Inventions and science
In 1876, at the world science fair in Philadelphia, bell presented his new invention called the telephone. On March 7 of the same year, Alexander received a patent for his invention. It is noteworthy that at the exhibition representatives of the scientific community called the phone a useless toy.Bell, to pay off debts, was ready to sell the invention for $100 thousand to the Western Union company, but representatives of the Western Union did not consider the purchase profitable. LATER, Wu's management realized that they had made a mistake and offered the scientist cooperation.
It is worth noting that in the initial stages the phone was not perfect-the device distorted the sound, and it was possible to talk with it only at a distance of 250 meters. Therefore, the inventor continued to constantly improve the device. In February 1880, bell, along with an assistant, invented a device called a photophone, designed to transmit sounds over a distance using light.
In 1881, the scientist improved the metal detector created in the XIX century to search for ore-bearing veins. Tragic events contributed to the appearance of the metal detector. In 1901, bell invented the pyramidal kite. It consisted of four triangular sides. The device was incredibly light, strong and durable. According to some reports, it could lift a person into the air.
With his wife, bell formed the "experimental Aeronautics Association"in 1907. In 1909, an aeroplane called the Silver dart was built. The first flight of the aircraft made February 23, 1909. This date is considered to be the birthday of canadian aviation.
In 1919, according to the drawings of the scientist, the boat HD-4 was built, which set a new speed record on the water. It is known that this hydrofoil swimming apparatus developed a speed of up to 113 kilometers per hour.
Bell suffered from a serious illness for a couple of years and was bedridden for a long time. On the day of his death, the businessman recovered only for a couple of minutes. Then Alexander saw his beloved Mabel sitting beside his bed and smiled at her. The woman tearfully asked not to leave her, but there was no answer from the Creator of the phone. The man squeezed his wife's hand weakly and closed his eyes forever.
The eminent inventor died on August 2, 1922 (75 years), in his estate in the province of Nova Scotia, located in Eastern Canada. It is reliably known that on August 4, 1922, all telephones in the United States were switched off for a minute. So the country gave the last honors to the man who gave people the opportunity to communicate with each other, regardless of distance.

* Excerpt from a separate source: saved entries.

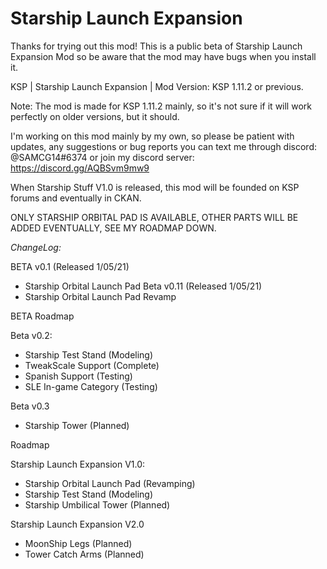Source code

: # Starship Launch Expansion
Thanks for trying out this mod! This is a public beta of Starship Launch Expansion Mod so be aware that the mod may have bugs when you install it.

KSP | Starship Launch Expansion | Mod Version: KSP 1.11.2 or previous. 

Note: The mod is made for KSP 1.11.2 mainly, so it's not sure if it will work perfectly on older versions, but it should.

I'm working on this mod mainly by my own, so please be patient with updates, any suggestions or bug reports you can text me through discord: @SAMCG14#6374 or join my discord server: https://discord.gg/AQBSvm9mw9

When Starship Stuff V1.0 is released, this mod will be founded on KSP forums and eventually in CKAN.

ONLY STARSHIP ORBITAL PAD IS AVAILABLE, OTHER PARTS WILL BE ADDED EVENTUALLY, SEE MY ROADMAP DOWN.

*ChangeLog:*

BETA v0.1 (Released 1/05/21)
-	Starship Orbital Launch Pad
Beta v0.11 (Released 1/05/21)
-	Starship Orbital Launch Pad Revamp


BETA Roadmap

Beta v0.2:
-	Starship Test Stand (Modeling)
- TweakScale Support (Complete)
-	Spanish Support (Testing)
- SLE In-game Category (Testing)

Beta v0.3
-	Starship Tower (Planned)


Roadmap

Starship Launch Expansion V1.0:
- Starship Orbital Launch Pad (Revamping)
-	Starship Test Stand (Modeling)
-	Starship Umbilical Tower (Planned)

Starship Launch Expansion V2.0
-	MoonShip Legs (Planned)
-	Tower Catch Arms (Planned)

The name of the scientist is immortalized in his inventions and documentaries, which are based on biographical facts from the life of the genius. Few people know, but in 2002, the us Congress recognized that the phone was not invented by bell, but by the Italian Antonio Meucci. A man created invention on couple of years before Alexander, but not received on him patent and died in poverty. After this news, the world scientific community began to believe that bell simply took advantage of the failure of a competitor and appropriated his discovery.